RFR: 8332139: SymbolTableHash::Node allocations allocates twice the required memory

Wed Jun 5 08:22:00 UTC 2024

On Tue, 4 Jun 2024 15:37:15 GMT, Coleen Phillimore <coleenp at openjdk.org> wrote:

>> The symbols are inline and allocated together with the ConcurrentHashTable (CHT) Nodes. The calculation used for the required size is `alloc_size = size + value.byte_size() + value.effective_length();`
>> 
>> Where
>>   * `size == sizeof(SymbolTableHash::Node) == sizeof(void*) + sizeof(Symbol)`
>>   * `value.byte_size() == dynamic_sizeof(Symbol) == sizeof(Symbol) + <bytes beyond object>`
>>   * `value.effective_length() == dynamic_sizeof(Symbol) - sizeof(Symbol) == <bytes beyond object>`
>> 
>> So `alloc_size` ends up being `sizeof(void*) /* node metadata */ + 2 * dynamic_sizeof(Symbol)`
>> 
>> Because using the CHT with dynamically sized (and inlined)  types requires knowing about its implementation details I chose to make the functionality for calculating the the allocation size a property of the CHT. It now queries the CHT for the node allocation size given the dynamic size required for the VALUE. 
>> 
>> The only current (implicit) restriction regarding using  dynamically sized (and inlined) types in CHT is that the _value field C++ object ends where the Node object ends, so there is not padding bytes where the dynamic payload is allocated. (effectively `sizeof(VALUE) % alignof(Node) == 0` as long as there are no non-standard alignment fields in the Node metadata).  I chose to test this as a runtime assert that the _value ends where the Node object ends, instead of a static assert with the alignment as it seemed to more explicitly show the intent of the check. 
>> 
>> Running testing tier1-7
>
> src/hotspot/share/utilities/concurrentHashTable.inline.hpp line 1065:
> 
>> 1063:   assert(value_size >= sizeof(VALUE), "must include the VALUE");
>> 1064:   return sizeof(Node) - sizeof(VALUE) + value_size;
>> 1065: }
> 
> I'm not sure if this makes it less error prone, if I'm right that the size passed in is sizeof(Node) + sizeof(VALUE).

`size_t value_size` is supposed to be the dynamic size of VALUE. What is returned is the allocation size required to construct a CHT node which contains a VALUE with that dynamic size.

For the only current use of dynamic sized VALUE types, i.e. the SymbolTable.
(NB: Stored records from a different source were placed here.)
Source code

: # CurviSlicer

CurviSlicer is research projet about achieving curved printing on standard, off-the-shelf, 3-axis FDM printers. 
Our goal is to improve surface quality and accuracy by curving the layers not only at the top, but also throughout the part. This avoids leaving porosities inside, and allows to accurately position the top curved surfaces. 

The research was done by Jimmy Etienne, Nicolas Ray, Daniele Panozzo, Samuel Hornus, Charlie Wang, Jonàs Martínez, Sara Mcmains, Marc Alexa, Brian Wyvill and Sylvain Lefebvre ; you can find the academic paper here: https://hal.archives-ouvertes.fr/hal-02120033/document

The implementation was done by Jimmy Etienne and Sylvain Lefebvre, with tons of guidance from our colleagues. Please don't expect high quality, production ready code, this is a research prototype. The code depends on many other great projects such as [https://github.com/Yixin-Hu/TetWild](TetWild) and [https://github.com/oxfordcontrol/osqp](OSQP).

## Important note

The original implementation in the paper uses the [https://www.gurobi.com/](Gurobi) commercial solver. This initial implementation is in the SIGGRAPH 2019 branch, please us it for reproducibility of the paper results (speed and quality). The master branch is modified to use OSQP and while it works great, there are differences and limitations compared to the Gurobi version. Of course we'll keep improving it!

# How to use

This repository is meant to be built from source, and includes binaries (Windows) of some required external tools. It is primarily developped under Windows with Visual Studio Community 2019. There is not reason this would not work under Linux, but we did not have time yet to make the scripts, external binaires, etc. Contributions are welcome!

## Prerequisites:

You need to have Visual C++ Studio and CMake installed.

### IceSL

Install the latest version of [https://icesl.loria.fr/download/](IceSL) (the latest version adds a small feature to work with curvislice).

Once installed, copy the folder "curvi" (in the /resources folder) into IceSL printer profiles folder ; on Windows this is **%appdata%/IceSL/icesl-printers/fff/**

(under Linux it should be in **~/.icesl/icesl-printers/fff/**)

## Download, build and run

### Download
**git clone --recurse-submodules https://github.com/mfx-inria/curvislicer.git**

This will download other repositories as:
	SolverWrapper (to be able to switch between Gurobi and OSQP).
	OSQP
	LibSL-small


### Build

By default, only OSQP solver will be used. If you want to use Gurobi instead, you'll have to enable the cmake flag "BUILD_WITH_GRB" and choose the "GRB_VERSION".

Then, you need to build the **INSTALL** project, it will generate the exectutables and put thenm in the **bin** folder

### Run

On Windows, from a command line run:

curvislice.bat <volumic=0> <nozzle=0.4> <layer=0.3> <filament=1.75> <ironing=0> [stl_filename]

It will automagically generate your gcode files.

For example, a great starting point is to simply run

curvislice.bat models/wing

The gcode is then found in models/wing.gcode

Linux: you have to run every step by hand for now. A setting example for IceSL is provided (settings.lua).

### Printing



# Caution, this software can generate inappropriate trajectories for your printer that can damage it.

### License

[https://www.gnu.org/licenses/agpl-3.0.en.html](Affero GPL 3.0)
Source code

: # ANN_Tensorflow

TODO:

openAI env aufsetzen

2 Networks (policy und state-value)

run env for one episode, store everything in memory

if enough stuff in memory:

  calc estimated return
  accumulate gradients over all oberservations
We call this with `Symbol::byte_size()`. Which is the dynamic size of that symbol. 

Not sure I understand exactly what you mean by:
> if I'm right that the size passed in is sizeof(Node) + sizeof(VALUE).

The `sizeof(Node) - sizeof(VALUE)` part of the calculation is a CHT implementation detail. That is excluding the data / payload how big is the node, or more plainly the size of the node metadata. 

The we add on the size of the data / payload. To end up with the size required for the node metadata and the data / payload.

Any users of CHT with dynamic types needs to know about `CHT::get_dynamic_node_size(size_t)` so in that sense it is still error prone. But the users do not have to know about the implementation of CHT to allocate a node. All they need to know is how much memory will the instance of a dynamically sized type require. 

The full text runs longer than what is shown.